Comprehensive Analysis of AILET 2023

Comprehensive Analysis of AILET 2023

AILET 2023 was conducted successfully today with few surprises in terms of change in pattern. While AILET 2023 was committed to its syllabus, the first thing that surprised students was merger of the English section and Logical reasoning section. Overall, the test can be considered to be moderate to difficult, thereby bringing down the cut offs. However, most students found the General knowledge and Current affairs section quite easy and doable.

There were three sections in the exam, namely English, Logical Reasoning and Current Affairs & General Knowledge. There were 50 questions from English, 70 questions from Logical reasoning and 30 Questions from General Knowledge and Current affairs.

Part I of the paper was further divided into two sections, Section A and Section B, where passages were common for English and Logical reasoning questions. Speed and accuracy were required to tackle all the sections properly as paper was a bit lengthy.

Section wise analysis

There were a total of 10 Passages in Part I of the paper and each passage had questions from English as well as Logical reasoning. There were no priniciple-fact based legal questions. However, one passage regarding jural correlatives and jural opposites was from jurisprudence. Few fact based Legal questions were also found in the General Knowledge section which had questions from Fundamental duties, EWS reservations and the number of amendments in the constitution. This was the only legal part that could be witnessed in the test and the rest of the paper was dominated by English and Logical reasoning questions.

The given passages were common for English as well as Logical reasoning questions with the first few questions being from English and the remaining from Logical reasoning. The passages were such that questions from both areas could be carved out. There were passages on inheritance, Grand Prix, Jurisprudence, popular topics like phishing and crypto mining, and one passage based on the TV series - House of Dragons. Blood relations and inheritance dominated the Logical reasoning questions.

At least 3 questions from the English section required students to give a suitable title to the passage while a few were on sentence completion. Having a good vocabulary would’ve proved quite useful in English section.

Unlike last year, there were no questions from traditional law topics like contract, torts or criminal law.

There were no questions on quant. However, a few questions on arrangement were present which were a bit lengthy but,nonetheless, doable.

General knowledge and current affairs gave a sigh of relief with predictable questions like Nobel Peace prize winner, Human rights day, Voters day, several questions from sports, current Election commissioner and Chairman of national human rights commission, India’s rank in global hunger index and world heritage sites in India. There were 12 static questions and 18 current affairs questions. Most of the questions from General knowledge section were from T.I.M.E material handouts and mocks and a T.I.M.E student would have sailed through them easily.

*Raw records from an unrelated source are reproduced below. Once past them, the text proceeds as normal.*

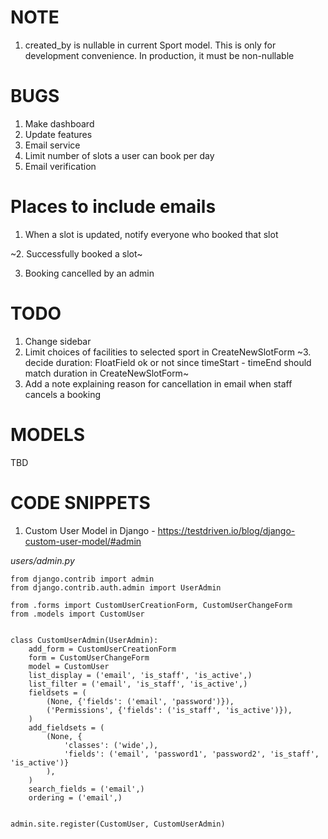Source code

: # NOTE
1. created_by is nullable in current Sport model. This is only for development convenience. In production, it must be non-nullable

# BUGS

1. Make dashboard
2. Update features
3. Email service
4. Limit number of slots a user can book per day
5. Email verification


# Places to include emails
1. When a slot is updated, notify everyone who booked that slot

~2. Successfully booked a slot~

3. Booking cancelled by an admin 

# TODO
1. Change sidebar
2. Limit choices of facilities to selected sport in CreateNewSlotForm
~3. decide duration: FloatField ok or not since timeStart - timeEnd should match duration in CreateNewSlotForm~
4. Add a note explaining reason for cancellation in email when staff cancels a booking

# MODELS

TBD


# CODE SNIPPETS

1. Custom User Model in Django - https://testdriven.io/blog/django-custom-user-model/#admin



_users/admin.py_   

```
from django.contrib import admin
from django.contrib.auth.admin import UserAdmin

from .forms import CustomUserCreationForm, CustomUserChangeForm
from .models import CustomUser


class CustomUserAdmin(UserAdmin):
    add_form = CustomUserCreationForm
    form = CustomUserChangeForm
    model = CustomUser
    list_display = ('email', 'is_staff', 'is_active',)
    list_filter = ('email', 'is_staff', 'is_active',)
    fieldsets = (
        (None, {'fields': ('email', 'password')}),
        ('Permissions', {'fields': ('is_staff', 'is_active')}),
    )
    add_fieldsets = (
        (None, {
            'classes': ('wide',),
            'fields': ('email', 'password1', 'password2', 'is_staff', 'is_active')}
        ),
    )
    search_fields = ('email',)
    ordering = ('email',)


admin.site.register(CustomUser, CustomUserAdmin)
```

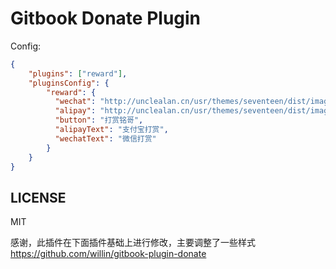 # Gitbook Donate Plugin

Config:

```json
{
    "plugins": ["reward"],
    "pluginsConfig": {
        "reward": {
          "wechat": "http://unclealan.cn/usr/themes/seventeen/dist/images/weixin.JPG",
          "alipay": "http://unclealan.cn/usr/themes/seventeen/dist/images/alipay.JPG",
          "button": "打赏铭哥",
          "alipayText": "支付宝打赏",
          "wechatText": "微信打赏"
        }
    }
}
```


## LICENSE

MIT

感谢，此插件在下面插件基础上进行修改，主要调整了一些样式
https://github.com/willin/gitbook-plugin-donate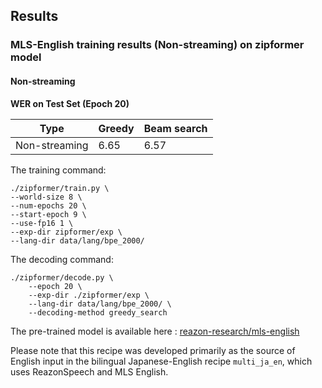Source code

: ## Results

### MLS-English training results (Non-streaming) on zipformer model

#### Non-streaming

**WER on Test Set (Epoch 20)**

| Type          | Greedy | Beam search |
|---------------|--------|-------------|
| Non-streaming | 6.65   | 6.57        |


The training command:

```
./zipformer/train.py \
--world-size 8 \
--num-epochs 20 \
--start-epoch 9 \
--use-fp16 1 \
--exp-dir zipformer/exp \
--lang-dir data/lang/bpe_2000/
```

The decoding command:

```
./zipformer/decode.py \
    --epoch 20 \
    --exp-dir ./zipformer/exp \
    --lang-dir data/lang/bpe_2000/ \
    --decoding-method greedy_search
```


The pre-trained model is available here : [reazon-research/mls-english
](https://huggingface.co/reazon-research/mls-english)


Please note that this recipe was developed primarily as the source of English input in the bilingual Japanese-English recipe `multi_ja_en`, which uses ReazonSpeech and MLS English.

There was no requirement of knowledge of Legal concepts as such as there were only 3 fact based legal questions in General knowledge section except a passage on Jurisprudence which could be considered a bit advanced for law aspirants.

Logical reasoning and English was all about time management and basic understanding of the context.

Overall, given the difficulty of the questions and the amount of reading to be done, speed was required to attempt all the sections.

A score of around 85+ out of 150 could give a fair chance for students to get into NLU Delhi.